Es folgte ein Werbespot, und Billy stand auf, um sich etwas zu essen zu holen. Er hatte den größten Teil der letzten drei Tage vor dem Bildschirm geklebt, und obwohl er die Fernsehshows gerne sah, fühlte er sich langsam doch unruhig und einem Koller nahe. Auch hatte er irgendwie ein schlechtes Gewissen. Seine Eltern hatten ihn noch nie so viel fernsehen lassen wie jetzt, und nun hatte er das Gefühl, dass er etwas Falsches tat und seine Zeit nicht damit verschwenden sollte, vor der Glotze zu hocken.
Doch seine Eltern schien es nicht zu interessieren. Sie waren zu sehr mit anderen Dingen beschäftigt. Sein Dad hatte nichts gesagt, als er vor ein paar Minuten durchs Haus ging; er schien nicht einmal gemerkt zu haben, dass Billy da war.
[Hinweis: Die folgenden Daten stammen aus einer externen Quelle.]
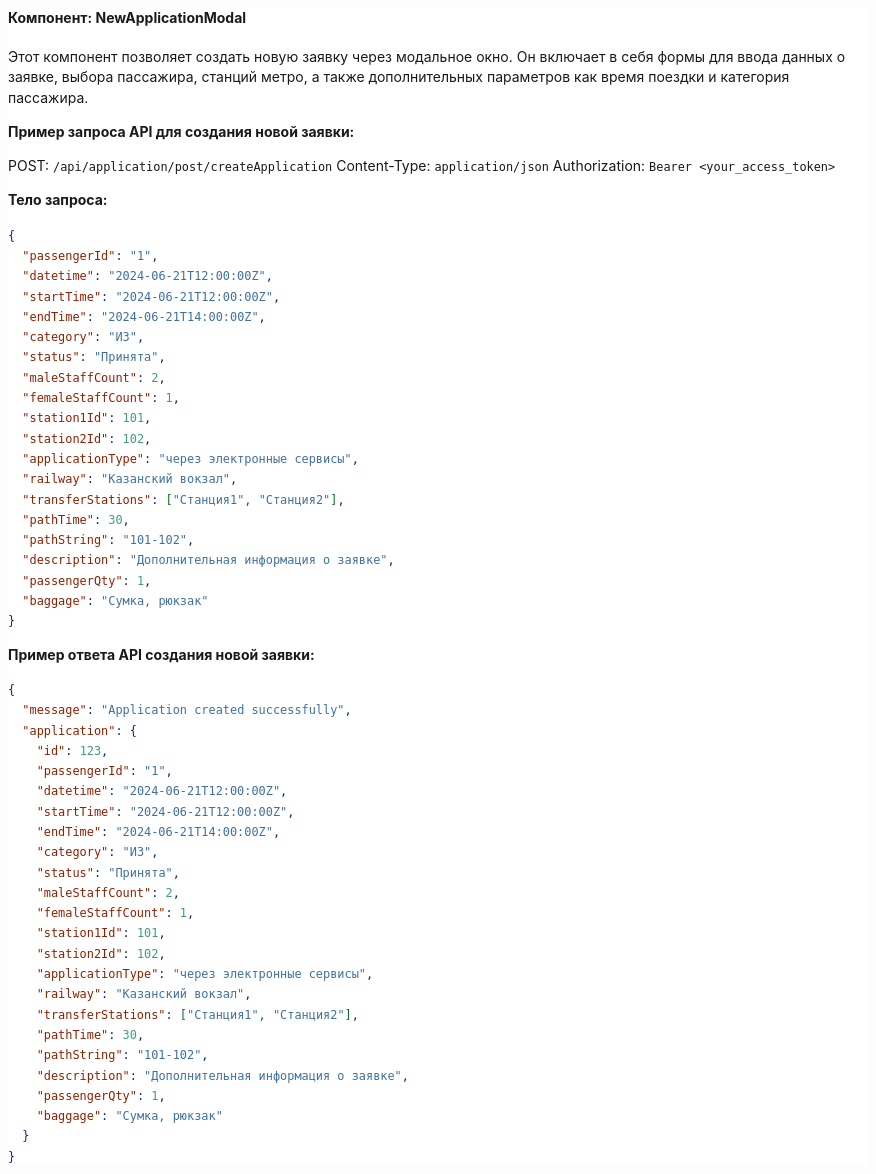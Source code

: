 #### Компонент: NewApplicationModal

Этот компонент позволяет создать новую заявку через модальное окно. Он включает в себя формы для ввода данных о заявке, выбора пассажира, станций метро, а также дополнительных параметров как время поездки и категория пассажира.

**Пример запроса API для создания новой заявки:**

POST: `/api/application/post/createApplication`
Content-Type: `application/json`
Authorization: `Bearer <your_access_token>`

**Тело запроса:**

```json
{
  "passengerId": "1",
  "datetime": "2024-06-21T12:00:00Z",
  "startTime": "2024-06-21T12:00:00Z",
  "endTime": "2024-06-21T14:00:00Z",
  "category": "ИЗ",
  "status": "Принята",
  "maleStaffCount": 2,
  "femaleStaffCount": 1,
  "station1Id": 101,
  "station2Id": 102,
  "applicationType": "через электронные сервисы",
  "railway": "Казанский вокзал",
  "transferStations": ["Станция1", "Станция2"],
  "pathTime": 30,
  "pathString": "101-102",
  "description": "Дополнительная информация о заявке",
  "passengerQty": 1,
  "baggage": "Сумка, рюкзак"
}
```

**Пример ответа API создания новой заявки:**
```json
{
  "message": "Application created successfully",
  "application": {
    "id": 123,
    "passengerId": "1",
    "datetime": "2024-06-21T12:00:00Z",
    "startTime": "2024-06-21T12:00:00Z",
    "endTime": "2024-06-21T14:00:00Z",
    "category": "ИЗ",
    "status": "Принята",
    "maleStaffCount": 2,
    "femaleStaffCount": 1,
    "station1Id": 101,
    "station2Id": 102,
    "applicationType": "через электронные сервисы",
    "railway": "Казанский вокзал",
    "transferStations": ["Станция1", "Станция2"],
    "pathTime": 30,
    "pathString": "101-102",
    "description": "Дополнительная информация о заявке",
    "passengerQty": 1,
    "baggage": "Сумка, рюкзак"
  }
}
```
Billy machte sich ein Sandwich mit Erdnussbutter und Marmelade; dann ging er ins Wohnzimmer zurück und setzte sich in seinen Sessel vors Fernsehgerät. In den vergangenen Tagen hatte er versucht, eine andere Beschäftigung zu finden, war aber spektakulär gescheitert. Er hatte jeden angerufen, den er kannte, und gefragt, ob er Lust hatte, Fahrrad zu fahren oder zu schwimmen oder zum Fort zu gehen, aber entweder waren seine Freunde nicht zu Hause, oder sie wollten nicht mit ihm reden. Billy war allein zum Hügel oberhalb der Grabung gefahren, doch auch ohne den Abhang hinunterzufahren wusste er, dass die Archäologiestudenten fort waren und die Ausgrabung beendet war. So schnell er konnte, hatte Billy in die Pedale getreten und war wieder nach Hause gefahren. Der Hügel flößte ihm Furcht ein.